As negociações de café no mercado doméstico brasileiro voltaram a se intensificar a partir de 6 de janeiro de 2026, impulsionadas por valorizações externas e preocupações climáticas. Produtores e agricultores relataram um aumento nos preços internos, refletindo o movimento na Bolsa de Nova York (ICE Futures). Esse aquecimento ocorre logo após o recesso de fim de ano, com agentes consultados pelo Cepea destacando um maior volume comercializado.

Influência da bolsa de Nova York

A alta nos contratos futuros de café, especialmente o de março de 2026, registrou um avanço de 1.450 pontos em 6 de janeiro na ICE Futures. Essa valorização externa elevou as cotações no Brasil, incentivando mais transações entre produtores e compradores. Pesquisadores do Cepea observaram que o mercado doméstico reagiu rapidamente a esses sinais internacionais.

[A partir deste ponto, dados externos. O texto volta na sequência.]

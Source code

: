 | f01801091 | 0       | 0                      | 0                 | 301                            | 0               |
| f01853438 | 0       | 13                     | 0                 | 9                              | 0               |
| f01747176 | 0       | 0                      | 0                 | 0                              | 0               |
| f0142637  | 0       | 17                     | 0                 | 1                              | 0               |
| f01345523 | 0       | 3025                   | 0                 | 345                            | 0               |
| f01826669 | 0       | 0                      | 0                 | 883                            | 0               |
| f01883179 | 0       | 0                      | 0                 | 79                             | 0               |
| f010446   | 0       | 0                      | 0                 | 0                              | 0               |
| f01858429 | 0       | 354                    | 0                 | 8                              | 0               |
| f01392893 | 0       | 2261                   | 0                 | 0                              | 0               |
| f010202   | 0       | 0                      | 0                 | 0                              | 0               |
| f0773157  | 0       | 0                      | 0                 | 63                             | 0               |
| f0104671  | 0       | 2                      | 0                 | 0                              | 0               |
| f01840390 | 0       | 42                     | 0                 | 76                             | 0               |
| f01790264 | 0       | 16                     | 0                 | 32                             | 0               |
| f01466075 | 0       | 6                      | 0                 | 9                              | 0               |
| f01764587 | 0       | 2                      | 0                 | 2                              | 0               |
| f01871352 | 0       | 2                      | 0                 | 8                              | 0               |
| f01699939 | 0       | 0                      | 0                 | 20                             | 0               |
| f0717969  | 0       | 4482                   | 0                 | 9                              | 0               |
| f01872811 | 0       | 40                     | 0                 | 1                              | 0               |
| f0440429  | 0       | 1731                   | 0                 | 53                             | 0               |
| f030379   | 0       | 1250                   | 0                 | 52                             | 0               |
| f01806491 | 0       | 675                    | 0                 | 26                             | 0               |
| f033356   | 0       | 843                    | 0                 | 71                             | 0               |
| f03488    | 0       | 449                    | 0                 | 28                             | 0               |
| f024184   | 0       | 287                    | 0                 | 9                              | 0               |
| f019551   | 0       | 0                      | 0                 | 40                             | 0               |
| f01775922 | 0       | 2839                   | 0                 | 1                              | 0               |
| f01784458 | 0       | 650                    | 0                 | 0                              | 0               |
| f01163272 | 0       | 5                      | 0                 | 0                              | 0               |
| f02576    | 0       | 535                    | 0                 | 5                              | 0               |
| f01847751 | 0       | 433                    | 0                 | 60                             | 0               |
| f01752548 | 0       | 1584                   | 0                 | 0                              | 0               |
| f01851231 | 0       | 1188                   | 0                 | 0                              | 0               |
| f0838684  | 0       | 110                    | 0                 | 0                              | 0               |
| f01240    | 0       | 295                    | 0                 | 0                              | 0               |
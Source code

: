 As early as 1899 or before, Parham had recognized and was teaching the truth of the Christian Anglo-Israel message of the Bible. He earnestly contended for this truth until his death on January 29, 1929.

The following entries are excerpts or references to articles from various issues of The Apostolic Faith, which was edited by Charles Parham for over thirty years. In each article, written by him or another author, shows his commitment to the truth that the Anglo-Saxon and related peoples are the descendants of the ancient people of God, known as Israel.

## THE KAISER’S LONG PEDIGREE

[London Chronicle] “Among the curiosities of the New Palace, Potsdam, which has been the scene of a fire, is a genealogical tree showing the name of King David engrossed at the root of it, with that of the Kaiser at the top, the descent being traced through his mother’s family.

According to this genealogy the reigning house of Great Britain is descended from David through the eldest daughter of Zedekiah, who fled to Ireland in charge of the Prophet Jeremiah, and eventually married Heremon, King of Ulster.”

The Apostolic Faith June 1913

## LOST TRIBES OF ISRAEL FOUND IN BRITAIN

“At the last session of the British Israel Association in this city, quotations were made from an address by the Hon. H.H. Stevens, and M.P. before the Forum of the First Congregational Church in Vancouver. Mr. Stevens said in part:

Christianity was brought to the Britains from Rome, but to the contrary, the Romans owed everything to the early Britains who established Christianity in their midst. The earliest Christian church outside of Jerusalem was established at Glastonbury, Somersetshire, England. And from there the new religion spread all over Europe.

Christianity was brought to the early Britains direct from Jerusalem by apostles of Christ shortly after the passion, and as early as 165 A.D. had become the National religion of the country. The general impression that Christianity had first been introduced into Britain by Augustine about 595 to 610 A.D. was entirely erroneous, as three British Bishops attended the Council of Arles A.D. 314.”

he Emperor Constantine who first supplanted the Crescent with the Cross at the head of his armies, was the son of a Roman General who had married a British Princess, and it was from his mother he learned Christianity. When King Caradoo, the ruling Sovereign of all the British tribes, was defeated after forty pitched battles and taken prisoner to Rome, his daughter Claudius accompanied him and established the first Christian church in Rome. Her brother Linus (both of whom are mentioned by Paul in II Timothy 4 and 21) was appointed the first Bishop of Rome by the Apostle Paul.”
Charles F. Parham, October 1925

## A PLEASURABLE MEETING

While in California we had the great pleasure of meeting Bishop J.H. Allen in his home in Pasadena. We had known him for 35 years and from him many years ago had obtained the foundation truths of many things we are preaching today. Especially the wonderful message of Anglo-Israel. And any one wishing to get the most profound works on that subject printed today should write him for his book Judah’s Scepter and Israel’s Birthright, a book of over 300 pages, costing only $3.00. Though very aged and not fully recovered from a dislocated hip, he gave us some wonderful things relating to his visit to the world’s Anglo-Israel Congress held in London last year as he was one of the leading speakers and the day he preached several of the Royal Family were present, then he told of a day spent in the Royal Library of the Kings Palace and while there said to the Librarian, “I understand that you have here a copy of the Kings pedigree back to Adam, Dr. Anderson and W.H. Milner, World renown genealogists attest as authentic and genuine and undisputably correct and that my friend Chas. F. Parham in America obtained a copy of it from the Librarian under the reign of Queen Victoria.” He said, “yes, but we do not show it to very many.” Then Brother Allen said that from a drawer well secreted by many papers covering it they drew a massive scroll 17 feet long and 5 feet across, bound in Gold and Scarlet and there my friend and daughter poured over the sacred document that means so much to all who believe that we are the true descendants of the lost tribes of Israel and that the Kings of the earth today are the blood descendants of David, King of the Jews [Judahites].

Preocupações com a safra 2026/27

A pouca chuva nas regiões produtoras de café no Brasil tem gerado preocupações sobre a safra 2026/27, particularmente para o café arábica. Agricultores expressam receios de que o déficit hídrico afete a produtividade, o que contribui para a elevação dos preços. Esse fator climático se soma às dinâmicas de mercado, pressionando as negociações internas.

Fatores econômicos em jogo

A valorização do real frente ao dólar também influencia o cenário, tornando as exportações menos atrativas e direcionando mais café para o mercado interno. Além disso, a necessidade de caixa dos agricultores após a virada do ano estimula vendas, aumentando o volume negociado. Esses elementos econômicos criam um ambiente propício para o aquecimento observado.

Perspectivas para o setor cafeeiro

Com o mercado doméstico brasileiro respondendo às influências externas e internas, produtores e pesquisadores preveem uma continuidade dessa tendência nas próximas semanas. O foco permanece na safra 2026/27, onde as condições climáticas serão cruciais. Agentes do Cepea continuam monitorando as variações para fornecer análises atualizadas ao setor.